Source material: Begin
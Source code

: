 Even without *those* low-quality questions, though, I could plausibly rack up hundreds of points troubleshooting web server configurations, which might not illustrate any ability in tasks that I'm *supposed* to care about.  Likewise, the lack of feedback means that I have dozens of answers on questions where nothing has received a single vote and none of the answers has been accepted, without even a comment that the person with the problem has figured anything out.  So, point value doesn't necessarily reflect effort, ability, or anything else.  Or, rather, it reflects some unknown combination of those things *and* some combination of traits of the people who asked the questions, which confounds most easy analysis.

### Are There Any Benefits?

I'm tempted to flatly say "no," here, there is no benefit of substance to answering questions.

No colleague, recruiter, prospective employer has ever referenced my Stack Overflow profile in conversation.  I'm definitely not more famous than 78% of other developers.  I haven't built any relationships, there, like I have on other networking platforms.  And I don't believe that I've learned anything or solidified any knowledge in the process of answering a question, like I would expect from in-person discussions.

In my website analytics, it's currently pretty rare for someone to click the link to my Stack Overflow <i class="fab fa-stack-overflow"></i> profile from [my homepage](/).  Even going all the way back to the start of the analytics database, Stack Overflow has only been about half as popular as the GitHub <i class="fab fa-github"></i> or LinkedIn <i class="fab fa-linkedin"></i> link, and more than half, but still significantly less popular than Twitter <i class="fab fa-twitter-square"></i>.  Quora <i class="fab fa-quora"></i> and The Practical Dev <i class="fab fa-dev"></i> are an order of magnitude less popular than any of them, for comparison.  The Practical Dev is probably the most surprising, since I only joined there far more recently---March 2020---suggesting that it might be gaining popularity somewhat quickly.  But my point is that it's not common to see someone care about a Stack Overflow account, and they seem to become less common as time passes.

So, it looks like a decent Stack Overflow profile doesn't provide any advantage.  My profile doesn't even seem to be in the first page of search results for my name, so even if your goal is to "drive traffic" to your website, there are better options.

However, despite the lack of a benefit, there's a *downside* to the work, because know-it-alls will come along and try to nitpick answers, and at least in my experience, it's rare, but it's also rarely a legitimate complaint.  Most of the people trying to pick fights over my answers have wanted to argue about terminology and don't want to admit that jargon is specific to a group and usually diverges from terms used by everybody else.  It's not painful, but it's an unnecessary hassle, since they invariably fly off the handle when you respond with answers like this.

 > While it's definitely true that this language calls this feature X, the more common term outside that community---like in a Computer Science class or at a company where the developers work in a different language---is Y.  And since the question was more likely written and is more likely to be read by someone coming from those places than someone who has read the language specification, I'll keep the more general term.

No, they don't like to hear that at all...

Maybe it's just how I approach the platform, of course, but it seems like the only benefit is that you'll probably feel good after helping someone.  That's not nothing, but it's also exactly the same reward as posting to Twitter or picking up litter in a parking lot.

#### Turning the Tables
Source material: End
- **How to complete this task**: Copy out each line of the records where the word "person" appears.

- **Result of the exercise**:
: Even without *those* low-quality questions, though, I could plausibly rack up hundreds of points troubleshooting web server configurations, which might not illustrate any ability in tasks that I'm *supposed* to care about.  Likewise, the lack of feedback means that I have dozens of answers on questions where nothing has received a single vote and none of the answers has been accepted, without even a comment that the person with the problem has figured anything out.  So, point value doesn't necessarily reflect effort, ability, or anything else.  Or, rather, it reflects some unknown combination of those things *and* some combination of traits of the people who asked the questions, which confounds most easy analysis.
No colleague, recruiter, prospective employer has ever referenced my Stack Overflow profile in conversation.  I'm definitely not more famous than 78% of other developers.  I haven't built any relationships, there, like I have on other networking platforms.  And I don't believe that I've learned anything or solidified any knowledge in the process of answering a question, like I would expect from in-person discussions.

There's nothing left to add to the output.